Did you ever see the movie Yesterday (pictured above)? According to a plaintiff who is suing Universal, the trailer for that film featured actress Ana de Armas, but she never appears in the final cut. So they are taking it to court.
According to Entertainment Weekly, on Tuesday, a California judge allowed parts of the case to proceed because a trailer “constitutes commercial speech” and therefore not protected by the First Amendment. Basically, false advertising.
It all started in January when Paul Michael Rosza and Conor Woulfe began the lawsuit against Universal, claiming they rented the film Yesterday based on the assumption de Armas would be in it, but unbeknownst to them, the actress’ scenes were cut even though she is in the trailer.
Ana de Armas
Universal’s lawyers argued that a movie trailer is covered under the First Amendment because they are an “artistic, expressive work.”
U.S. District Judge Steven Wilson disagreed, and according to Deadline, he basically compared it to a bait and switch. “Universal is correct that trailers involve some creativity and editorial discretion, but this creativity does not outweigh the commercial nature of a trailer. At its core, a trailer is an advertisement designed to sell a movie by providing consumers with a preview of the movie,” Judge Wilson said.
He added, “the Court’s holding is limited to representations as to whether an actress or scene is in the movie, and nothing else.”
The case will now move to discovery in which both parties will exchange information and who and what they will present at the trial. this could potentially lead to a class action lawsuit.

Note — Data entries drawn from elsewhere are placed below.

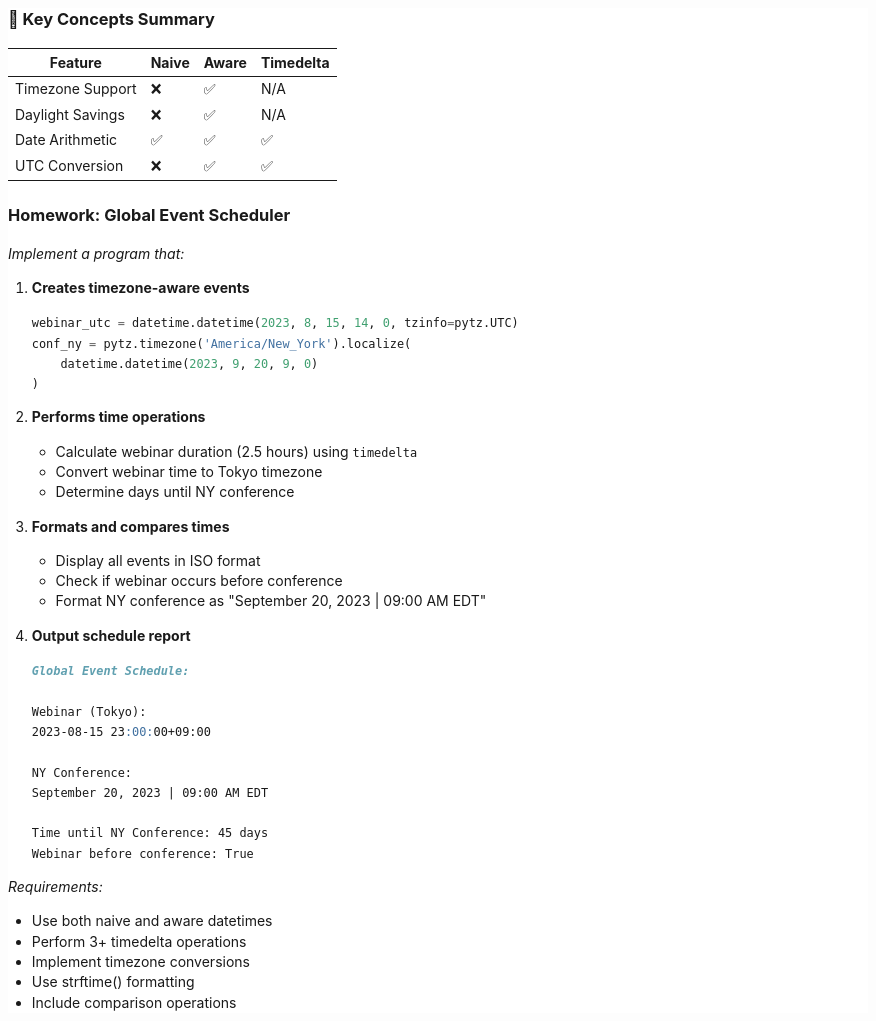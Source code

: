 

### 💎 Key Concepts Summary  
| Feature          | Naive | Aware | Timedelta |
|------------------|-------|-------|-----------|
| Timezone Support | ❌    | ✅    | N/A       |
| Daylight Savings | ❌    | ✅    | N/A       |
| Date Arithmetic  | ✅    | ✅    | ✅        |
| UTC Conversion   | ❌    | ✅    | ✅        |



### Homework: Global Event Scheduler  
*Implement a program that:*  

1. **Creates timezone-aware events**  
   ```python
   webinar_utc = datetime.datetime(2023, 8, 15, 14, 0, tzinfo=pytz.UTC)
   conf_ny = pytz.timezone('America/New_York').localize(
       datetime.datetime(2023, 9, 20, 9, 0)
   )
   ```

2. **Performs time operations**  
   - Calculate webinar duration (2.5 hours) using `timedelta`  
   - Convert webinar time to Tokyo timezone  
   - Determine days until NY conference  

3. **Formats and compares times**  
   - Display all events in ISO format  
   - Check if webinar occurs before conference  
   - Format NY conference as "September 20, 2023 | 09:00 AM EDT"  

4. **Output schedule report**  
   ```markdown
   Global Event Schedule:
   
   Webinar (Tokyo): 
   2023-08-15 23:00:00+09:00
   
   NY Conference: 
   September 20, 2023 | 09:00 AM EDT
   
   Time until NY Conference: 45 days
   Webinar before conference: True
   ```

*Requirements:*  
- Use both naive and aware datetimes  
- Perform 3+ timedelta operations  
- Implement timezone conversions  
- Use strftime() formatting  
- Include comparison operations  
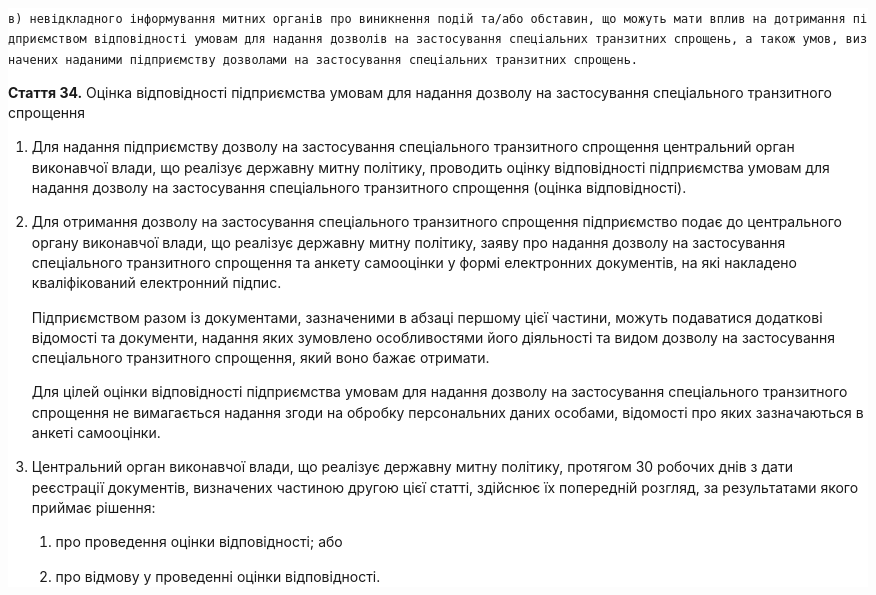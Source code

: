     в) невідкладного інформування митних органів про виникнення подій та/або обставин, що можуть мати вплив на дотримання підприємством відповідності умовам для надання дозволів на застосування спеціальних транзитних спрощень, а також умов, визначених наданими підприємству дозволами на застосування спеціальних транзитних спрощень.

**Стаття 34.** Оцінка відповідності підприємства умовам для надання дозволу на застосування спеціального транзитного спрощення

1. Для надання підприємству дозволу на застосування спеціального транзитного спрощення центральний орган виконавчої влади, що реалізує державну митну політику, проводить оцінку відповідності підприємства умовам для надання дозволу на застосування спеціального транзитного спрощення (оцінка відповідності).

2. Для отримання дозволу на застосування спеціального транзитного спрощення підприємство подає до центрального органу виконавчої влади, що реалізує державну митну політику, заяву про надання дозволу на застосування спеціального транзитного спрощення та анкету самооцінки у формі електронних документів, на які накладено кваліфікований електронний підпис.

    Підприємством разом із документами, зазначеними в абзаці першому цієї частини, можуть подаватися додаткові відомості та документи, надання яких зумовлено особливостями його діяльності та видом дозволу на застосування спеціального транзитного спрощення, який воно бажає отримати.

    Для цілей оцінки відповідності підприємства умовам для надання дозволу на застосування спеціального транзитного спрощення не вимагається надання згоди на обробку персональних даних особами, відомості про яких зазначаються в анкеті самооцінки.

3. Центральний орган виконавчої влади, що реалізує державну митну політику, протягом 30 робочих днів з дати реєстрації документів, визначених частиною другою цієї статті, здійснює їх попередній розгляд, за результатами якого приймає рішення:

    1) про проведення оцінки відповідності; або

    2) про відмову у проведенні оцінки відповідності.

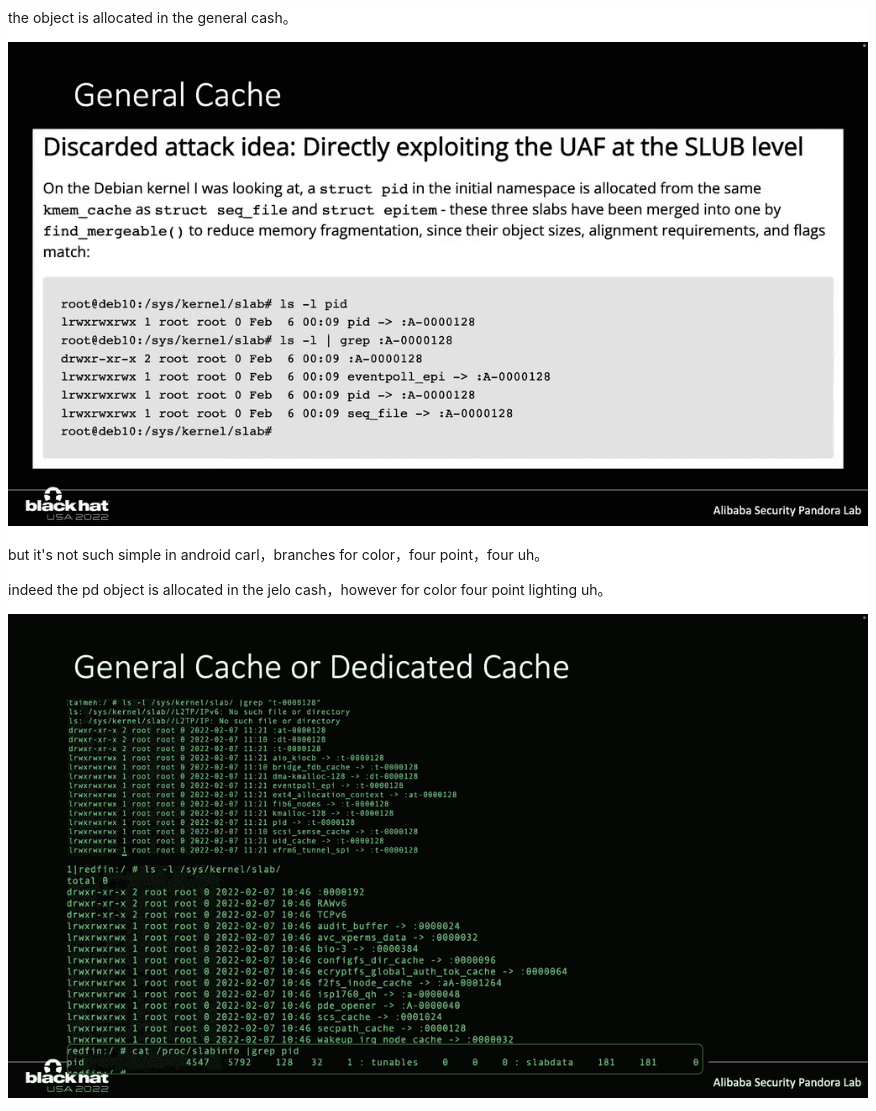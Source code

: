 the object is allocated in the general cash。

![](img/6e7b9a548228ed94128344a01818d1ff_84.png)

but it's not such simple in android carl，branches for color，four point，four uh。

indeed the pd object is allocated in the jelo cash，however for color four point lighting uh。



![](img/6e7b9a548228ed94128344a01818d1ff_86.png)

Although not as blatant as the Yesterday scenario, some fans of the newest Halloween (also Universal) franchise were a bit upset that the iconic movie monster Michael Myers has less screen time in the final film Halloween Ends than the trailer or poster implies.
According to Digital Trends, Michael is on screen for 10 minutes and 55 seconds of the film’s 111-minute runtime. The rest is dedicated to a character barely present in the trailers. To be fair, in the original 1978 movie Myers only appears for 9 minutes and 37 seconds.

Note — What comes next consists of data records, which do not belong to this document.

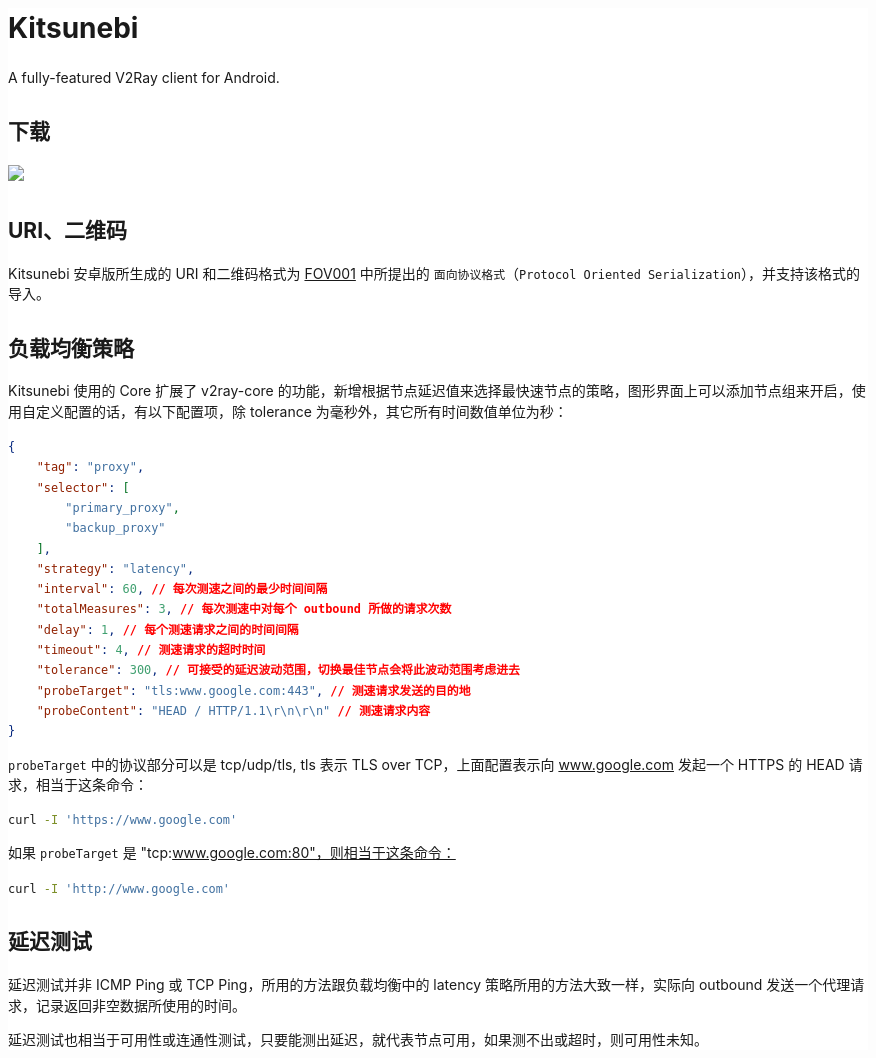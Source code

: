 # Kitsunebi

A fully-featured V2Ray client for Android.

## 下载

<a href="https://play.google.com/store/apps/details?id=fun.kitsunebi.kitsunebi4android"><img src="https://play.google.com/intl/en_us/badges/images/generic/en-play-badge.png" height="100"></a>

## URI、二维码
Kitsunebi 安卓版所生成的 URI 和二维码格式为 [FOV001](https://github.com/v2ray/v2ray-core/issues/1569) 中所提出的 `面向协议格式`（`Protocol Oriented Serialization`），并支持该格式的导入。

## 负载均衡策略
Kitsunebi 使用的 Core 扩展了 v2ray-core 的功能，新增根据节点延迟值来选择最快速节点的策略，图形界面上可以添加节点组来开启，使用自定义配置的话，有以下配置项，除 tolerance 为毫秒外，其它所有时间数值单位为秒：
```json
{
    "tag": "proxy",
    "selector": [
        "primary_proxy",
        "backup_proxy"
    ],
    "strategy": "latency",
    "interval": 60, // 每次测速之间的最少时间间隔
    "totalMeasures": 3, // 每次测速中对每个 outbound 所做的请求次数
    "delay": 1, // 每个测速请求之间的时间间隔
    "timeout": 4, // 测速请求的超时时间
    "tolerance": 300, // 可接受的延迟波动范围，切换最佳节点会将此波动范围考虑进去
    "probeTarget": "tls:www.google.com:443", // 测速请求发送的目的地
    "probeContent": "HEAD / HTTP/1.1\r\n\r\n" // 测速请求内容
}
```

`probeTarget` 中的协议部分可以是 tcp/udp/tls, tls 表示 TLS over TCP，上面配置表示向 www.google.com 发起一个 HTTPS 的 HEAD 请求，相当于这条命令：

```sh
curl -I 'https://www.google.com'
```

如果 `probeTarget` 是 "tcp:www.google.com:80"，则相当于这条命令：

```sh
curl -I 'http://www.google.com'
```

## 延迟测试
延迟测试并非 ICMP Ping 或 TCP Ping，所用的方法跟负载均衡中的 latency 策略所用的方法大致一样，实际向 outbound 发送一个代理请求，记录返回非空数据所使用的时间。

延迟测试也相当于可用性或连通性测试，只要能测出延迟，就代表节点可用，如果测不出或超时，则可用性未知。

That scenario probably doesn’t fall under the same false advertising accusations of the Yesterday lawsuit, but it does give moviegoers pause to question whether or not a trailer is an apt representation of what intrigues them to buy a ticket.
In the age of the spoiler, studios are more cautious about revealing too much in a trailer so as to not give viewers enough to connect the dots, especially if there is a twist or a major reveal.
Throughout the years, trailers have often included scenes that aren’t in the theatrical cut of the film. But until now, no one has ever been litigious about it. This case might have widespread effects across the movie industry depending on how it is resolved.
What do you think? Should the trailer contain everything that’s in the movie?